Lexical Resources for Portuguese: Strategies and Results

  • Quem: Valeria de Paiva (Nuance Communications, EUA)
  • Onde: FGV - Praia de Botafogo, 190, sala 317
  • Quando: 18 de Setembro de 2014 às 16:00h

Lexical resources are essential for the development of Natural Language Processing and all the applications that come from it, Information Retrieval, Information Extraction, Summarization, Question Answering, Sentiment Analysis, Conversational Assistants, etc.. Even for English, the most analyzed language, there are still some missing resources, the existing lexica are not inter-related and information that could, in principle, be obtained from pooling resources together is not readily available.
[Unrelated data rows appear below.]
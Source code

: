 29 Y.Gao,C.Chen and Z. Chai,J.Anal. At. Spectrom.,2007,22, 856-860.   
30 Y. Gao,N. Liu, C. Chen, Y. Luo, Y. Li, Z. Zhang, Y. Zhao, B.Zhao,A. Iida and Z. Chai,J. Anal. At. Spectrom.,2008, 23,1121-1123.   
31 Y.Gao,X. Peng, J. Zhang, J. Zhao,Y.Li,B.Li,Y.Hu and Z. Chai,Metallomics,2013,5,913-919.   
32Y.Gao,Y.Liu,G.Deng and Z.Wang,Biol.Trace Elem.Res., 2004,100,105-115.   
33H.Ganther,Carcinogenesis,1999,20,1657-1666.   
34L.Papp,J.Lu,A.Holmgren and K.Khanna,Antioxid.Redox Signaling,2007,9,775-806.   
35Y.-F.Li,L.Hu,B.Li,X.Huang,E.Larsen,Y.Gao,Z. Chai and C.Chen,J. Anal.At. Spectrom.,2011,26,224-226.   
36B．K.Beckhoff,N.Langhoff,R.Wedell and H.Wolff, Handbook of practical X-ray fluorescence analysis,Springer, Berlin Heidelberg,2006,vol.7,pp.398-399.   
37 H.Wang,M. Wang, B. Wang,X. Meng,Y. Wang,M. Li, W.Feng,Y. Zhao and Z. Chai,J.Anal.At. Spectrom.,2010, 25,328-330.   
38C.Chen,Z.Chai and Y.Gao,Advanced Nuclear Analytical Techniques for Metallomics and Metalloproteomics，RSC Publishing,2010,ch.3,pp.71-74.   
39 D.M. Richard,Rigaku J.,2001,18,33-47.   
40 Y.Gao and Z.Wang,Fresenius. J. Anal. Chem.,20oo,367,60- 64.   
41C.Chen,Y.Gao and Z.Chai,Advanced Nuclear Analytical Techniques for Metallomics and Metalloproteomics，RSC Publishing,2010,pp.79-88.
The situation is much worse for Portuguese, where we lack big projects that accumulated resources such as WordNet, COMLEX, VerbNet, the Penn TreeBank, FrameNet, GATE, NLTK, MindNet, Delph-IN, ParGram, GF, etc. Together with colleages I’ve embarked in a long-term project of building lexical resources for Portuguese and making them open, so that others can build on them. Our basic strategy is to do as much as we can automatically, but to try to verify the automatically created data, to the best of our abilities. I will describe the tools we created and the ones we are working on and why.

Palestrantes

Valeria de Paiva is a mathematician, logician and computer scientist based in Sunnyvale, CA. She works as Senior Research Scientist at Nuance Communications in the Artificial Intelligence and Reasoning group, using logic to improve communication with computer systems. Before that she was a research scientist at the Intelligent Systems Laboratory of PARC (Palo Alto Research Center), CA for many years (2000-2008) and a search analyst at Cuil, Inc. and at Rearden Commerce, now Deem. She received her PhD in Mathematics from Cambridge University for work on “Dialectica Categories”, and has ever since worked on logical approaches to computation. She is on the editorial boards of “Theoria and Application of Categories”, “Logical Methods in Computer Science” and of “Logica Universalis”, as well as in the editorial board of the Springer series of books “Logic, Language and Information”. She’s an Honorary Research Fellow at the School of Computer Science, University of Birmingham, UK, where she was an Assistant Professor, and she taught recently at Stanford University and Santa Clara University in California.